Neighborhood leaders know their community needs more than a skateboard park. Pigtown is beset by substandard housing and open drug dealing.
The intersection of Washington Boulevard, West Cross and West Ostend streets is one of the 10 city corners O'Malley vowed to clear of drug dealers and users during his first six months in office. The police swept the area clean, but residents say the dealers are back."[They're] more abrasive and out in the open," Lane said. "There is less police presence. It's much worse."
Residents lament the loss of a mobile police substation. The Police Department moved its Winnebago to East Baltimore as part of a highly publicized campaign to loosen violent crime's grip on that impoverished part of town.
Yet Pigtown did not give up on O'Malley.
"City residents are learning to be patient," said Lane. But, she added, "They'll want to see some impact soon."
Like Pigtown, the neighborhood around Patterson Park had also waited for a long-promised project to begin. More than $2 million in grants and city bond funds had accumulated over five years. Plans called for draining the park's 2.5-acre boat lake, installing lighting and fixing the landmark 60-foot-high pagoda.

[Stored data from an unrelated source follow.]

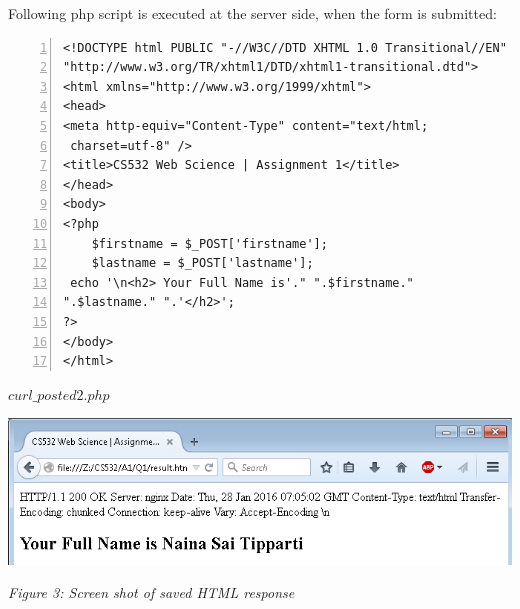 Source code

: \newpage
\vspace*{10pt}
Following php script is executed at the server side, when the form is submitted: 
\vspace*{1mm}
\begin{lstlisting}[frame=single,numbers=left]
<!DOCTYPE html PUBLIC "-//W3C//DTD XHTML 1.0 Transitional//EN"
"http://www.w3.org/TR/xhtml1/DTD/xhtml1-transitional.dtd">
<html xmlns="http://www.w3.org/1999/xhtml">
<head>
<meta http-equiv="Content-Type" content="text/html; 
 charset=utf-8" />
<title>CS532 Web Science | Assignment 1</title>
</head>
<body>
<?php
	$firstname = $_POST['firstname'];
	$lastname = $_POST['lastname'];
 echo '\n<h2> Your Full Name is'." ".$firstname." 
".$lastname." ".'</h2>';
?>
</body>
</html>
\end{lstlisting}
\centerline{\textbf{$curl\_posted2.php$}}
\vspace*{5pt}
\begin{center}
	\includegraphics[scale=.975]{Q1/fig4.png}\\
	\centerline{\textit{Figure 3: Screen shot of saved HTML response}}
\end{center}

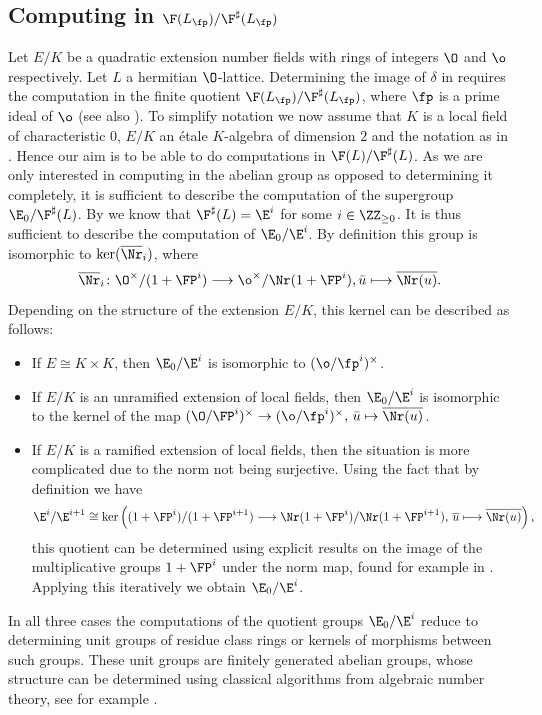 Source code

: \subsection{Computing in $\F(L_\fp)/\F^\sharp(L_\fp)$}
Let $E/K$ be a quadratic extension number fields with rings of integers $\O$ and $\o$ respectively. Let $L$ a hermitian $\O$-lattice.
Determining the image of $\delta$ in  requires the computation in the finite quotient $\F(L_\fp)/\F^\sharp(L_\fp)$, where $\fp$ is a prime ideal of $\o$ (see also ).
To simplify notation we now assume that $K$ is a local field of characteristic $0$, $E/K$ an étale $K$-algebra of dimension $2$ and the notation as in .
Hence our aim is to be able to do computations in $\F(L)/\F^\sharp(L)$.
As we are only interested in computing in the abelian group as opposed to determining it completely, it is sufficient to describe the computation of the supergroup $\E_{0}/\F^\sharp(L)$.
By  we know that $\F^\sharp(L) = \E^i$ for some $i \in \ZZ_{\geq 0}$.
It is thus sufficient to describe the computation of $\E_{0}/\E^i$.
By definition this group is isomorphic to $\ker(\overline \Nr_i)$, where
\[ \overline \Nr_i \colon \O^\times{/}(1 + \FP^i) \longrightarrow \o^\times{/}\Nr(1 + \FP^i), \bar u \longmapsto \overline{\Nr(u)}. \]
Depending on the structure of the extension $E/K$, this kernel can be described as follows:
\begin{itemize}
  \item
    If $E \cong K \times K$, then $\E_0/\E^i$ is isomorphic to $(\o/\fp^i)^\times$. 
  \item
  If $E/K$ is an unramified extension of local fields, then $\E_0/\E^i$ is isomorphic to 
  the kernel of the map $(\O/\FP^i)^\times \rightarrow (\o/\fp^i)^\times, \, \bar u \mapsto \overline{\Nr(u)}$. 
\item
  If $E/K$ is a ramified extension of local fields, then the situation is more complicated due to the norm not being surjective.
  Using the fact that by definition we have 
\[ \E^i/\E^{i+1} \cong \ker \left((1 + \FP^i)/(1 + \FP^{i + 1}) \longrightarrow \Nr(1 + \FP^i)/\Nr(1 + \FP^{i+1}),\,  \overline{u} \longmapsto \overline{\Nr(u)}\right), \] 
  this quotient can be determined using explicit results on the image of the multiplicative groups $1 + \FP^i$ under the norm map, found for example in
    \cite[Chap. V]{Serre1979}.
    Applying this iteratively we obtain $\E_0/\E^i$.
\end{itemize}
    In all three cases the computations of the quotient groups $\E_0/\E^i$ reduce to determining unit groups of residue class rings or kernels of morphisms between such groups. These unit groups are finitely generated abelian groups, whose structure can be determined using classical algorithms from algebraic number theory, see for example \cite[Sec. 4.2]{Cohen2000}.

But no work had been done. The project was stalled in the city's bureaucracy. This year, O'Malley transferred management of park improvements from the Department of Public Works to the Department of Recreation and Parks. Last month the lake was drained and made ready for work next spring.
"A boat lake might not seem like a big deal, but for a community that's been waiting for years, it is a big deal," said Nancy Supik, president of Friends of Patterson Park.
In Hampden, residents and business owners are learning to accept the mayor's decisions, especially those they don't like. As part of his plan to close some city fire stations, the neighborhood lost a hook-and-ladder firetruck. Then, to the dismay of many, O'Malley vetoed a measure that would have given the business district a 27-space parking lot.
"It would be lying to say there weren't bad feelings over the fire station and the parking," said Sharon Price, president of the board of Hampden Village Main Street Inc., which is overseeing a program to improve the area's business district.